Plans for the Mount Lothian wind farm on Sir Robert Clerk of Penicuik’s estate have infuriated a neighbouring landowner – the financier Peter de Vink.
Mr de Vink claims Sir Robert is “trousering millions” in wind farm subsidies and maintains that erecting “monstrous” wind turbines in rural Midlothian will wreck unspoilt countryside.
The bitter feud has broken out over a plan to build nine 335ft-high turbines – seven of which are proposed for the Clerk-owned Penicuik estate.
The proposal has received numerous objections, including one from the author Alexander McCall Smith. But it is Mr de Vink who is one of the most vocal critics of what he describes as a “wind factory”, to be sited a couple of miles from his 800-acre estate near the conservation village of Howgate.
Mr de Vink believes it is an unjust system that allows landowners to cash in by renting their land to renewable generators, whose wind farms are subsidised by levying extra cash from ordinary electricity consumers. “It makes the rich richer and the poor poorer,” Mr de Vink said. “It is the opposite of Robin Hood.”
Moreover, Mr de Vink claims that turbines overlooking his property will decrease its value by up up to £1.5 million and said he intends to take legal action against Sir Robert if the plans win approval.
“I will have the estate valued before the wind farm and I will have it valued after the wind farm. The difference has gone into the trousers of Robert Clerk, so I will sue him. My lawyer says it will set a precedent,” said Mr de Vink, who sits on Midlothian Council as an independent.
Mr de Vink claimed Sir Robert, a baronet whose family have lived on the Penicuik Estate for generations, would gain millions in rent from the development. He is also angry that locals have been left tens of thousands of pounds out of pocket after they fought successfully in 2010 to defeat a wind farm at nearby Auchencorth on the Penicuik Estate.
The Wind Prospect Group and EDF Energy Renewables, the companies behind the latest venture, refused to disclose details of the rental arrangement.
Dr John Constable, director of the Renewable Energy Foundation, said that deals varied but the “rule of thumb” was that a lease agreement would specify about £15,000 per turbine per year.
“Thus we can estimate that for nine turbines at Mount Lothian, the annual rental income for the landowners could be about £135,000 and the lifetime rent about £2.7m,” Dr Constable said yesterday.

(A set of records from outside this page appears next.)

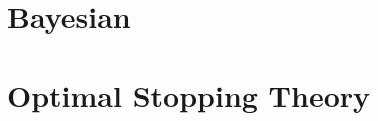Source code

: \documentclass[11pt]{article}
\begin{document}
\section{Bayesian}



\section{Optimal Stopping Theory}





\end{document}
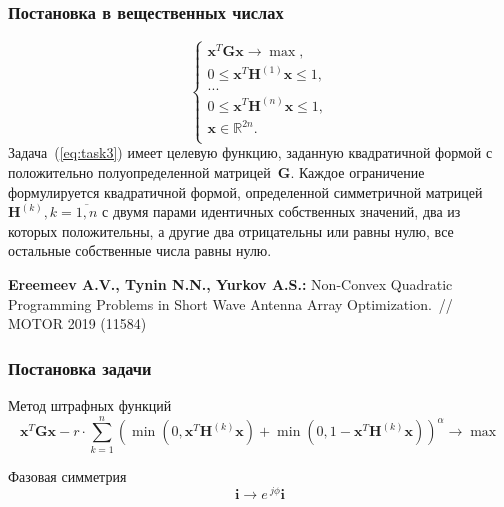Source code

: \begin{frame}
    \frametitle{Постановка в вещественных числах}
    \begin{equation}
        \begin{cases}
           \textbf{x}^{T}\textbf{Gx} \rightarrow \max,\\
           0 \leq \textbf{x}^{T}\textbf{H}^{(1)}\textbf{x} \leq 1,\\
           ...\\
           0 \leq \textbf{x}^{T}\textbf{H}^{(n)}\textbf{x} \leq 1,\\
          \textbf{x} \in \mathbb{R}^{2n}.\\
         \end{cases}
         \label{eq:task3}
    \end{equation}
Задача~(\ref{eq:task3}) имеет целевую функцию, заданную квадратичной формой с положительно полуопределенной матрицей~$\textbf{G}$. Каждое ограничение формулируется квадратичной формой, определенной симметричной матрицей~$\textbf{H}^{(k)}, k=\overline{1,n}$ с двумя парами идентичных собственных значений, два из которых положительны, а другие два отрицательны или равны нулю, все остальные собственные числа равны нулю.

\vspace{2em}


\footnotesize { \textbf{Ereemeev A.V., Tynin N.N., Yurkov A.S.:} Non-Convex Quadratic Programming Problems in Short Wave Antenna Array Optimization.~// MOTOR 2019 (11584) }
\end{frame}


\begin{frame}
    \frametitle{Постановка задачи}
    \begin{block}{Метод штрафных функций}
        \begin{equation}
               \textbf{x}^{T}\textbf{Gx} - r\cdot \sum_{k=1}^n
               \left( \min\left(0,\textbf{x}^{T}\textbf{H}^{(k)}\textbf{x}\right) +
               \min\left(0,1-\textbf{x}^{T}\textbf{H}^{(k)}\textbf{x}\right)\right)^{\alpha} \rightarrow
               \max
             \label{eq:task4}
        \end{equation}
    \end{block}

    \begin{block}{Фазовая симметрия}
        \begin{equation}
            \textbf{i} \to e^{~{j}\phi}\textbf{i}
             \label{eq:phase_sym}
        \end{equation}
    \end{block}
\end{frame}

When Mr de Vink’s claim the landowner would be “trousering millions” was put to Sir Robert, he replied: “I wish I were.” On Mr de Vink’s plan for legal action, Sir Robert said: “I’m not interested in threats like that.” Sir Robert said: “We will be putting at least 25 per cent of it [the money] into projects on the estate, from which the public will benefit very substantially. And also a great deal of money will be going to the local community.”